Conversely, the spoken text instruction is transformed into embedding vector representations. The system employs Long Short-Term Memory (LSTM) networks alongside multi-layer perceptrons to generate textual feature vectors. This dual processing allows for a comparative analysis of the visual and textual feature vectors, enabling the system to identify the best match for the spoken command.

Additionally, our framework includes a specialized pathway for predicting the destination box where the selected object should be moved.
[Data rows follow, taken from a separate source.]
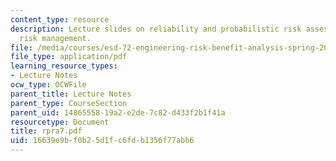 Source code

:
 ```yaml
---
content_type: resource
description: Lecture slides on reliability and probabilistic risk assessment, and
  risk management.
file: /media/courses/esd-72-engineering-risk-benefit-analysis-spring-2007/16639e9bf0b25d1fc6fdb1356f77abb6_rpra7.pdf
file_type: application/pdf
learning_resource_types:
- Lecture Notes
ocw_type: OCWFile
parent_title: Lecture Notes
parent_type: CourseSection
parent_uid: 14865558-19a2-e2de-7c82-d433f2b1f41a
resourcetype: Document
title: rpra7.pdf
uid: 16639e9b-f0b2-5d1f-c6fd-b1356f77abb6
---
```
The robotic system then takes the predicted target object’s information along with the destination box input to execute the command effectively.

Interaction Demonstrations

The following examples illustrate the system's capabilities during interaction:

  • User: "Can you move the brown floppy thing to the bottom?"
    Robot: "Sure, I'll work on that."

  • User: "Can you move the tissue box to the left?"
    Robot: "Sure, I'll work on that."

  • User: "Can you move the white and blue box to the right?"
    Robot: "Sure, I'll work on that."

  • User: "Can you move the orange triangle thing to the top-left?"
    Robot: "Sure, I'll work on that."

  • User: "Can you move the sandal to the top right?"
    Robot: "Sorry, which one do you mean, the red one?"
    User: "Sure, I'll work on that."

This interaction exemplifies the system's adaptability in understanding and executing various spoken commands, enhancing the practicality of human-robot collaboration in real-world environments.


Keywords

  • Robotic system
  • Object-picking tasks
  • Spoken language instructions
  • Human-robot dialogue
  • RGB image processing
  • Convolutional Neural Networks (CNN)
  • Multi-layer perceptron
  • Long Short-Term Memory (LSTM)
  • Visual feature vector
  • Textual feature vector

FAQ

Q1: What is the main purpose of the robotic system presented in the paper?
A1: The primary purpose is to perform object-picking tasks based on spoken language instructions, allowing natural interaction between humans and robots.

Q2: How does the system understand spoken commands?
A2: The system processes RGB images and spoken text instructions, extracting visual and textual feature vectors to identify the best match for the given command.

Q3: Can the system handle colloquial expressions?
A3: Yes, the robotic system is designed to understand a wide range of spoken language, including complex or colloquial expressions.

Q4: What technologies are used in the system?
A4: The system utilizes Convolutional Neural Networks (CNNs), Long Short-Term Memory (LSTM) networks, and multi-layer perceptrons for processing visual and textual data.

Q5: How does the robot execute the movement of objects?
A5: After identifying the target object and its destination box, the robotic system takes this input and performs the movement task accordingly.